4: Winter Len Deighton. I like books that follow people through time and this book follows a Berlin family from 1899 to 1945. It is also the prequel to a ten book spy novel series that is set in Berlin and London during the Cold War. The choices made by members of the family ultimately put them on opposite sides of ideological conflict.

5: Soldier ‘I’ SAS Michael Paul Kennedy. The career of a soldier during the Seventies and Eighties. This book introduced me to Britain’s 22 Special Air Service Regiment and a fascination with elite forces. I could have added several of the books I’ve read about the SAS, but this is the one that lead me to read the others.

6: The Art of War Sun Tzu. I’m the type of person who studies military strategy, tactics, history, et cetera only to get better at playing games created by people unfamiliar with anything but the hardware. This book is older than the New Testament and is still relevant today because nations such as China and Russia still use it as part of their military instruction.
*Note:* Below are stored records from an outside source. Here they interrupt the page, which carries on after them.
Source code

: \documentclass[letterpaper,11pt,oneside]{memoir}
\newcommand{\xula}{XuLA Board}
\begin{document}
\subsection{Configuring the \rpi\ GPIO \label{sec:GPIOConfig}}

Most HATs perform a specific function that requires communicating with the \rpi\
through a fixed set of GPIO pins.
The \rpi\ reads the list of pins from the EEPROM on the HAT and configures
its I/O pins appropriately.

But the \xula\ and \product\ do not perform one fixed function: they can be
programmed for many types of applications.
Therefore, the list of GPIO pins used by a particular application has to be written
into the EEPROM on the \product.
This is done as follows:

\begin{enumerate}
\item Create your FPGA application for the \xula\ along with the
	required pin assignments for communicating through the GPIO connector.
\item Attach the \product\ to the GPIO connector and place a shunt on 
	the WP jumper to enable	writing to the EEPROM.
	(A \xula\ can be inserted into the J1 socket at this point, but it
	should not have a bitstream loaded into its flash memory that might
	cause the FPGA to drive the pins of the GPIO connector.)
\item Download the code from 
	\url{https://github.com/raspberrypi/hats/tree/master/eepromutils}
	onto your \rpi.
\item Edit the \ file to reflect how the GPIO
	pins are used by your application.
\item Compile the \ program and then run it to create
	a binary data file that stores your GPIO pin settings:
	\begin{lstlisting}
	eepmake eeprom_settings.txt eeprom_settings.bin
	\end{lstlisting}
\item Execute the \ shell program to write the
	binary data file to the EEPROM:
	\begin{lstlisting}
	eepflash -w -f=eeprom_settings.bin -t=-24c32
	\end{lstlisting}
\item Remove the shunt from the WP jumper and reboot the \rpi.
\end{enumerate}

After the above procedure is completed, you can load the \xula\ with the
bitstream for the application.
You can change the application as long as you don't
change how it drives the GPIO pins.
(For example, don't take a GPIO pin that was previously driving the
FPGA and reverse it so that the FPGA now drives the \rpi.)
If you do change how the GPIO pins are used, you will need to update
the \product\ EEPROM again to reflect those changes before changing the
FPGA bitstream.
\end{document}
7: Lord of the Rings JRR Tolkien. Hey, I’ve seen the original single volume version. When I try to read this my mind wanders off into my own fictional world and I start looking for note paper to remember the ideas before they run and hide. The Hobbit only made me want to eat and I will need to read the Silmarillion again sometime to better understand it.

8: Excalibur Bernard Cornwell. This is the third book in a series about the Arthur Legend by one of my favourite authors. A very realistic Dark Ages historical novel with a bit of magic and transformation thrown in. In this version Arthur never becomes king and Merlin has a very strange obsession with cheese, the crumbly kind.

9: Ulysses James Joyce. This was a surreal read, especially as I read a free copy online instead of in one of those quaint paper things. Someday I may sit down and read it again, the free copy on my iPod. The first time I read Hitchhiker’s Guide was on my Palm Pilot so when the book described the guide it was also surreal. I should mention that I’ve left my favourite author off this list but I can’t pick the Le Carré novel that stuck with me the most. Was I going somewhere with this?

10: Surfacing Margaret Atwood. I confess this is the only Margaret Atwood book I’ve read so far. The journey of self discovery stuck with me and a few of the ideas of contrast between urban/rural, Ontario/Quebec, and generational differences. Another book I should reread sometime to get more out of. iTunes just started playing Building A Mystery from Sarah McLachlan’s Surfacing Album.

11: Nameless Agency E.N. Stephens. This yet to be published book is the first book I have completed a draft for, narcissistic and self serving I know. J. Michael Straczynski reminds people that art is never finished only abandoned, and this book is not yet abandoned and won’t be until it is publishable. The book is about the creation of a fictional Canadian foreign spy service tasked to infiltrate a drug cartel to discover who their high level agent is in Ottawa and who they’re selling the information too. I guess I should get back to writing the sequel while waiting for feedback.

There I did eleven and will now nominate three people who wish to do this.